Tommy, a young British soldier, fleeing with the rest of the army arrives in Dunkirk where an evacuation is being carried out. He joins up with a curiously silent fellow soldier Gibson and they manage to sneak aboard a ship by carrying another wounded man on a stretcher. However a torpedo hits the ship just as it gets underway and the two barely survive. Meanwhile, across the channel, the British authorities are commandeering civilians ships to aid in the evacuation effort. Dawson, the owner of one such boat, complies but decides to captain his ship himself instead of handing his boat over and sets off with his son and a young deckhand. In the skies, two pilots, Farrier and Collins, are sent to provide air support. Due to the distance involved and hence fuel limitations, they have only a very limited flying time available for actual combat. The three narratives are shown in parallel though they take place across very different time frames.

One of my favorite things about this film is how it presents the events at Dunkirk with little fanfare and no sentimentality. There are no bonding moments, no scenes in which the soldiers stare longingly at lockets or write letters or talk to each other about their families. The closest thing you get is when Tommy and his companions look on in silence as another soldier gives up and walks into the ocean. There are small moments of relief, such as when they grab some pieces of bread and jam on the ship, but the overall effect for the beach scenes is of unrelenting dread as death draws closer every minutes as they remain trapped on the beach. The grim determination of Dawson and the pilots shine through equally clearly as they each do their best to save as many as they can. This is a film about a military defeat and hence merely surviving is valorous enough.

In fact, Dunkirk is so laser focused on the perils faced by the British soldiers that it avoids all other distractions. For example, it shies away from showing the French forces who must be heroically maintaining the perimeter around the beach. It never shows the faces of the Germans so there’s no chance of the film demonizing them. Part of this must surely be due to Nolan’s insistence that the audience sees the events only from the perspective of these particular characters who would have no reason to see such scenes. The fact that there is no God’s eye view of the situation is also why the scenes look smaller in scale and feel less epic that it really must have been. But I think it’s also because Nolan wanted the film’s messaging to be pure and simple.
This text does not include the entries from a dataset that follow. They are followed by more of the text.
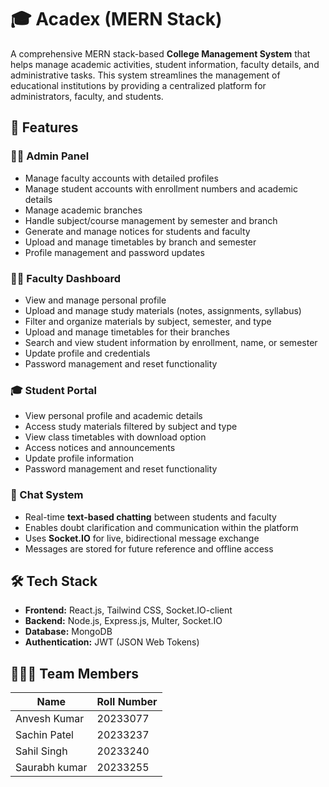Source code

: # 🎓 Acadex (MERN Stack)

A comprehensive MERN stack-based **College Management System** that helps manage academic activities, student information, faculty details, and administrative tasks. This system streamlines the management of educational institutions by providing a centralized platform for administrators, faculty, and students.

## 🔧 Features

### 👨‍💼 Admin Panel
- Manage faculty accounts with detailed profiles 
- Manage student accounts with enrollment numbers and academic details
- Manage academic branches
- Handle subject/course management by semester and branch
- Generate and manage notices for students and faculty
- Upload and manage timetables by branch and semester
- Profile management and password updates

### 👨‍🏫 Faculty Dashboard
- View and manage personal profile 
- Upload and manage study materials (notes, assignments, syllabus)
- Filter and organize materials by subject, semester, and type
- Upload and manage timetables for their branches
- Search and view student information by enrollment, name, or semester
- Update profile and credentials
- Password management and reset functionality

### 🎓 Student Portal
- View personal profile and academic details
- Access study materials filtered by subject and type
- View class timetables with download option
- Access notices and announcements
- Update profile information
- Password management and reset functionality

### 💬 Chat System
- Real-time **text-based chatting** between students and faculty
- Enables doubt clarification and communication within the platform
- Uses **Socket.IO** for live, bidirectional message exchange
- Messages are stored for future reference and offline access

## 🛠 Tech Stack

- **Frontend:** React.js, Tailwind CSS, Socket.IO-client  
- **Backend:** Node.js, Express.js, Multer, Socket.IO  
- **Database:** MongoDB  
- **Authentication:** JWT (JSON Web Tokens)


## 🧑‍🤝‍🧑 Team Members

| Name                  | Roll Number |
|-----------------------|-------------|
| Anvesh Kumar          | 20233077    |
| Sachin Patel          | 20233237    |
| Sahil Singh           | 20233240    |
| Saurabh kumar         | 20233255    |






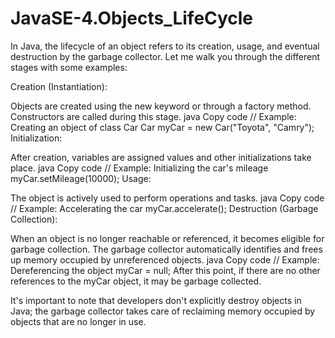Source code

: # JavaSE-4.Objects_LifeCycle

 In Java, the lifecycle of an object refers to its creation, usage, and eventual destruction by the garbage collector. Let me walk you through the different stages with some examples:

Creation (Instantiation):

Objects are created using the new keyword or through a factory method.
Constructors are called during this stage.
java
Copy code
// Example: Creating an object of class Car
Car myCar = new Car("Toyota", "Camry");
Initialization:

After creation, variables are assigned values and other initializations take place.
java
Copy code
// Example: Initializing the car's mileage
myCar.setMileage(10000);
Usage:

The object is actively used to perform operations and tasks.
java
Copy code
// Example: Accelerating the car
myCar.accelerate();
Destruction (Garbage Collection):

When an object is no longer reachable or referenced, it becomes eligible for garbage collection.
The garbage collector automatically identifies and frees up memory occupied by unreferenced objects.
java
Copy code
// Example: Dereferencing the object
myCar = null;
After this point, if there are no other references to the myCar object, it may be garbage collected.

It's important to note that developers don't explicitly destroy objects in Java; the garbage collector takes care of reclaiming memory occupied by objects that are no longer in use.
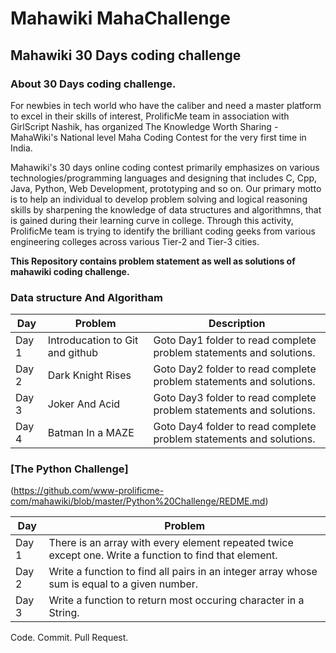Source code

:#  Mahawiki MahaChallenge
## Mahawiki 30 Days coding challenge

### About 30 Days coding challenge.

For newbies in tech world who have the caliber and need a master platform to excel in their skills of interest,
ProlificMe team in association with GirlScript Nashik, has organized The Knowledge Worth Sharing - MahaWiki's National level 
Maha Coding Contest for the very first time in India.

Mahawiki's 30 days online coding contest primarily emphasizes on various technologies/programming languages
and designing that includes C, Cpp, Java, Python, Web Development, prototyping and so on. 
Our primary motto is to help an individual to develop problem solving and logical reasoning skills
by sharpening the knowledge of data structures and algorithmns, 
that is gained during their learning curve in college. Through this activity, 
ProlificMe team is trying to identify the brilliant coding geeks from various 
engineering colleges across various Tier-2 and Tier-3 cities.

<b>This Repository contains problem statement as well as solutions of mahawiki coding challenge.</b>

### Data structure And Algoritham 

Day |Problem  | Description 
------------ | ------------ | -------------
Day 1 | Introducation to  Git and github|  Goto Day1 folder to read complete problem statements and solutions.
Day 2 |Dark Knight Rises | Goto Day2 folder to read complete problem statements and solutions.
Day 3 | Joker And Acid | Goto Day3 folder to read complete problem statements and solutions.
Day 4 | Batman In a MAZE | Goto Day4 folder to read complete problem statements and solutions.


###  [The Python Challenge] 
(https://github.com/www-prolificme-com/mahawiki/blob/master/Python%20Challenge/REDME.md)
      

Day |Problem  |
------------ | ------------ 
Day 1 |  There is an array with every element repeated twice except one. Write a function to find that element.
Day 2 | Write a function to find all pairs in an integer array whose sum is equal to a given number.
Day 3 | Write a function to return most occuring character in a String.

Code. Commit. Pull Request.
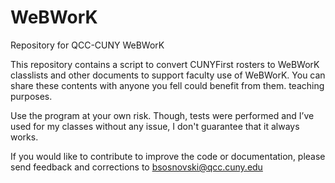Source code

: # WeBWorK
Repository for QCC-CUNY WeBWorK

This repository contains a script to convert CUNYFirst rosters to WeBWorK classlists and other documents to support faculty use of WeBWorK.  You can share these contents with anyone you fell could benefit from them.
teaching purposes.

Use the program at your own risk. Though, tests were performed and I’ve used for my classes without any issue, I don't guarantee that it always works. 

If you would like to contribute to improve the code or documentation, please send feedback and corrections to bsosnovski@qcc.cuny.edu

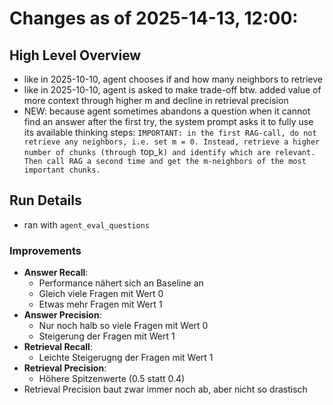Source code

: # Changes as of 2025-14-13, 12:00:

## High Level Overview
- like in 2025-10-10, agent chooses if and how many neighbors to retrieve
- like in 2025-10-10, agent is asked to make trade-off btw. added value of more context through higher m and decline in retrieval precision
- NEW: because agent sometimes abandons a question when it cannot find an answer after the first try, the system prompt asks it to fully use its available thinking steps:
  `IMPORTANT: in the first RAG-call, do not retrieve any neighbors, i.e. set m = 0. Instead, retrieve a higher number of chunks (through `top_k`) and identify which are relevant. Then call RAG a second time and get the m-neighbors of the most important chunks.`

## Run Details
- ran with `agent_eval_questions`

### Improvements 
- **Answer Recall**: 
	- Performance nähert sich an Baseline an
	- Gleich viele Fragen mit Wert 0
	- Etwas mehr Fragen mit Wert 1 
- **Answer Precision**:
	- Nur noch halb so viele Fragen mit Wert 0 
	- Steigerung der Fragen mit Wert 1
- **Retrieval Recall**: 
	- Leichte Steigerugng der Fragen mit Wert 1 
- **Retrieval Precision**: 
	- Höhere Spitzenwerte (0.5 statt 0.4)
 - Retrieval Precision baut zwar immer noch ab, aber nicht so drastisch
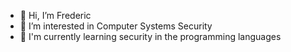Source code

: - 👋 Hi, I’m Frederic
- 👀 I’m interested in Computer Systems Security
- 🌱 I'm currently learning security in the programming languages

<!---
carrot827/carrot827 is a ✨ special ✨ repository because its `README.md` (this file) appears on your GitHub profile.
You can click the Preview link to take a look at your changes.
--->
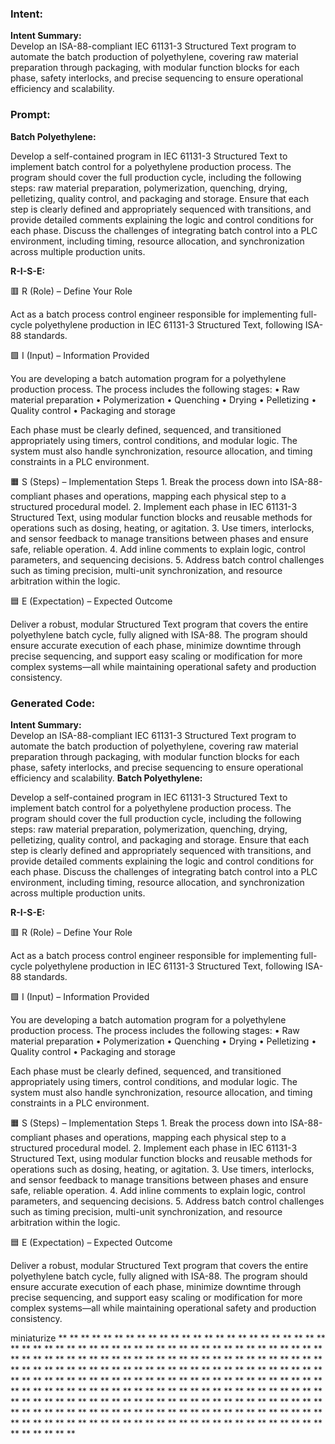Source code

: ### Intent:
**Intent Summary:**  
Develop an ISA-88-compliant IEC 61131-3 Structured Text program to automate the batch production of polyethylene, covering raw material preparation through packaging, with modular function blocks for each phase, safety interlocks, and precise sequencing to ensure operational efficiency and scalability.

### Prompt:
**Batch Polyethylene:**

Develop a self-contained program in IEC 61131-3 Structured Text to implement batch control for a polyethylene production process. The program should cover the full production cycle, including the following steps: raw material preparation, polymerization, quenching, drying, pelletizing, quality control, and packaging and storage. Ensure that each step is clearly defined and appropriately sequenced with transitions, and provide detailed comments explaining the logic and control conditions for each phase. Discuss the challenges of integrating batch control into a PLC environment, including timing, resource allocation, and synchronization across multiple production units.

**R-I-S-E:**

🟥 R (Role) – Define Your Role

Act as a batch process control engineer responsible for implementing full-cycle polyethylene production in IEC 61131-3 Structured Text, following ISA-88 standards.

🟩 I (Input) – Information Provided

You are developing a batch automation program for a polyethylene production process. The process includes the following stages:
	•	Raw material preparation
	•	Polymerization
	•	Quenching
	•	Drying
	•	Pelletizing
	•	Quality control
	•	Packaging and storage

Each phase must be clearly defined, sequenced, and transitioned appropriately using timers, control conditions, and modular logic. The system must also handle synchronization, resource allocation, and timing constraints in a PLC environment.

🟧 S (Steps) – Implementation Steps
	1.	Break the process down into ISA-88-compliant phases and operations, mapping each physical step to a structured procedural model.
	2.	Implement each phase in IEC 61131-3 Structured Text, using modular function blocks and reusable methods for operations such as dosing, heating, or agitation.
	3.	Use timers, interlocks, and sensor feedback to manage transitions between phases and ensure safe, reliable operation.
	4.	Add inline comments to explain logic, control parameters, and sequencing decisions.
	5.	Address batch control challenges such as timing precision, multi-unit synchronization, and resource arbitration within the logic.

🟦 E (Expectation) – Expected Outcome

Deliver a robust, modular Structured Text program that covers the entire polyethylene batch cycle, fully aligned with ISA-88. The program should ensure accurate execution of each phase, minimize downtime through precise sequencing, and support easy scaling or modification for more complex systems—all while maintaining operational safety and production consistency.

### Generated Code:
**Intent Summary:**  
Develop an ISA-88-compliant IEC 61131-3 Structured Text program to automate the batch production of polyethylene, covering raw material preparation through packaging, with modular function blocks for each phase, safety interlocks, and precise sequencing to ensure operational efficiency and scalability.
**Batch Polyethylene:**

Develop a self-contained program in IEC 61131-3 Structured Text to implement batch control for a polyethylene production process. The program should cover the full production cycle, including the following steps: raw material preparation, polymerization, quenching, drying, pelletizing, quality control, and packaging and storage. Ensure that each step is clearly defined and appropriately sequenced with transitions, and provide detailed comments explaining the logic and control conditions for each phase. Discuss the challenges of integrating batch control into a PLC environment, including timing, resource allocation, and synchronization across multiple production units.

**R-I-S-E:**

🟥 R (Role) – Define Your Role

Act as a batch process control engineer responsible for implementing full-cycle polyethylene production in IEC 61131-3 Structured Text, following ISA-88 standards.

🟩 I (Input) – Information Provided

You are developing a batch automation program for a polyethylene production process. The process includes the following stages:
	•	Raw material preparation
	•	Polymerization
	•	Quenching
	•	Drying
	•	Pelletizing
	•	Quality control
	•	Packaging and storage

Each phase must be clearly defined, sequenced, and transitioned appropriately using timers, control conditions, and modular logic. The system must also handle synchronization, resource allocation, and timing constraints in a PLC environment.

🟧 S (Steps) – Implementation Steps
	1.	Break the process down into ISA-88-compliant phases and operations, mapping each physical step to a structured procedural model.
	2.	Implement each phase in IEC 61131-3 Structured Text, using modular function blocks and reusable methods for operations such as dosing, heating, or agitation.
	3.	Use timers, interlocks, and sensor feedback to manage transitions between phases and ensure safe, reliable operation.
	4.	Add inline comments to explain logic, control parameters, and sequencing decisions.
	5.	Address batch control challenges such as timing precision, multi-unit synchronization, and resource arbitration within the logic.

🟦 E (Expectation) – Expected Outcome

Deliver a robust, modular Structured Text program that covers the entire polyethylene batch cycle, fully aligned with ISA-88. The program should ensure accurate execution of each phase, minimize downtime through precise sequencing, and support easy scaling or modification for more complex systems—all while maintaining operational safety and production consistency.

 miniaturize
**
**
**
**
**
**
**
**
**
**
**
**
**
**
**
**
**
**
**
**
**
**
**
**
**
**
**
**
**
**
**
**
**
**
**
**
**
**
**
**
**
**
**
**
**
**
**
**
**
**
**
**
**
**
**
**
**
**
**
**
**
**
**
**
**
**
**
**
**
**
**
**
**
**
**
**
**
**
**
**
**
**
**
**
**
**
**
**
**
**
**
**
**
**
**
**
**
**
**
**
**
**
**
**
**
**
**
**
**
**
**
**
**
**
**
**
**
**
**
**
**
**
**
**
**
**
**
**
**
**
**
**
**
**
**
**
**
**
**
**
**
**
**
**
**
**
**
**
**
**
**
**
**
**
**
**
**
**
**
**
**
**
**
**
**
**
**
**
**
**
**
**
**
**
**
**
**
**
**
**
**
**
**
**
**
**
**
**
**
**
**
**
**
**
**
**
**
**
**
**
**
**
**
**
**
**
**
**
**
**
**
**
**
**
**
**
**
**
**
**
**
**
**
**
**
**
**
**
**
**
**
**
**
**
**
**
**
**
**
**
**
**
**
**
**
**
**
**
**
**
**
**
**
**
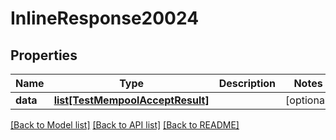 # InlineResponse20024

## Properties
Name | Type | Description | Notes
------------ | ------------- | ------------- | -------------
**data** | [**list[TestMempoolAcceptResult]**](TestMempoolAcceptResult.md) |  | [optional] 

[[Back to Model list]](../README.md#documentation-for-models) [[Back to API list]](../README.md#documentation-for-api-endpoints) [[Back to README]](../README.md)

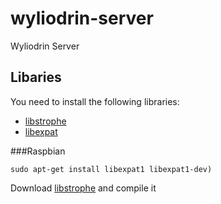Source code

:wyliodrin-server
================

Wyliodrin Server


Libaries
--------
You need to install the following libraries:
* [libstrophe](http://strophe.im/libstrophe/)
* [libexpat](http://expat.sourceforge.net/)

###Raspbian

    sudo apt-get install libexpat1 libexpat1-dev)

Download [libstrophe](https://github.com/strophe/libstrophe) and compile it


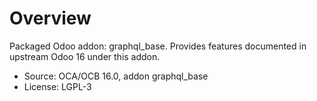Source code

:# Overview

Packaged Odoo addon: graphql_base. Provides features documented in upstream Odoo 16 under this addon.

- Source: OCA/OCB 16.0, addon graphql_base
- License: LGPL-3
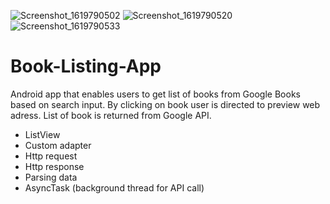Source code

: ![Screenshot_1619790502](https://user-images.githubusercontent.com/19306396/116704585-dca22080-a9cb-11eb-9f34-d6d39756caee.png)
![Screenshot_1619790520](https://user-images.githubusercontent.com/19306396/116704588-ddd34d80-a9cb-11eb-8695-79970541911d.png)
![Screenshot_1619790533](https://user-images.githubusercontent.com/19306396/116704594-de6be400-a9cb-11eb-8d97-ad0aec85eae9.png)
# Book-Listing-App

Android app that enables users to get list of books from Google Books based on search input.
By clicking on book user is directed to preview web adress. List of book is returned from Google API.

- ListView
- Custom adapter
- Http request
- Http response
- Parsing data
- AsyncTask (background thread for API call)
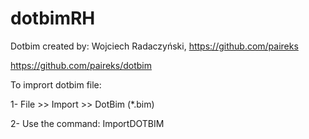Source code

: # dotbimRH

Dotbim created by: Wojciech Radaczyński, https://github.com/paireks

https://github.com/paireks/dotbim

To imprort dotbim file:

1- File >> Import >> DotBim (*.bim)

2- Use the command: ImportDOTBIM

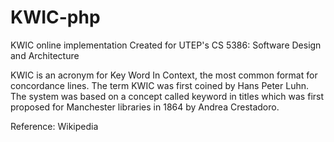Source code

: # KWIC-php

KWIC online implementation
Created for UTEP's CS 5386: Software Design and Architecture

KWIC is an acronym for Key Word In Context, the most common format for concordance lines. The term KWIC was first coined by Hans Peter Luhn. The system was based on a concept called keyword in titles which was first proposed for Manchester libraries in 1864 by Andrea Crestadoro.

Reference: Wikipedia

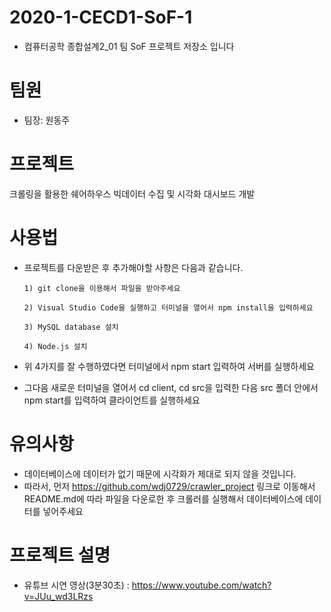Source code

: # 2020-1-CECD1-SoF-1
- 컴퓨터공학 종합설계2_01 팀 SoF 프로젝트 저장소 입니다

# 팀원
- 팀장: 원동주

# 프로젝트

크롤링을 활용한 쉐어하우스 빅데이터 수집 및 시각화 대시보드 개발

# 사용법

- 프로젝트를 다운받은 후 추가해야할 사항은 다음과 같습니다.

      1) git clone을 이용해서 파일을 받아주세요

      2) Visual Studio Code을 실행하고 터미널을 열어서 npm install을 입력하세요

      3) MySQL database 설치

      4) Node.js 설치

- 위 4가지를 잘 수행하였다면 터미널에서 npm start 입력하여 서버를 실행하세요
- 그다음 새로운 터미널을 열어서 cd client, cd src을 입력한 다음 src 폴더 안에서 npm start를 입력하여 클라이언트를 실행하세요

#  유의사항
- 데이터베이스에 데이터가 없기 때문에 시각화가 제대로 되지 않을 것입니다. 
- 따라서, 먼저 https://github.com/wdj0729/crawler_project 링크로 이동해서 README.md에 따라 파일을 다운로한 후 크롤러를 실행해서 데이터베이스에 데이터를 넣어주세요

# 프로젝트 설명

* 유튜브 시연 영상(3분30초)         : https://www.youtube.com/watch?v=JUu_wd3LRzs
The result is a tight film that accomplishes exactly what it sets out to do but I think it is also fair to remark on how narrow and straightforward. There’s no room for subtlety or ambiguity here which seems a tad unambitious.

Overall Dunkirk does get my approval. Watching it is exactly the kind of rush that Nolan must have envisioned, heightened by experiencing it in an IMAX cinema. It plays to the director’s strengths as a great technical director and a master of visual storytelling but a bad ear for good dialogue. It also makes for a laudable back to basics palate cleanser for a very talented filmmaker who has gone a bit too far off the rails recently with big budget productions. I would suggest however that critics who call this Nolan’s best film ever are delusional and have forgotten the films that made him famous in the first place. Films such as Memento and The Prestige were not only technically perfect, they were also complex and philosophically ambitious while being coherent throughout. Going back to that quality of work would be a true return to form.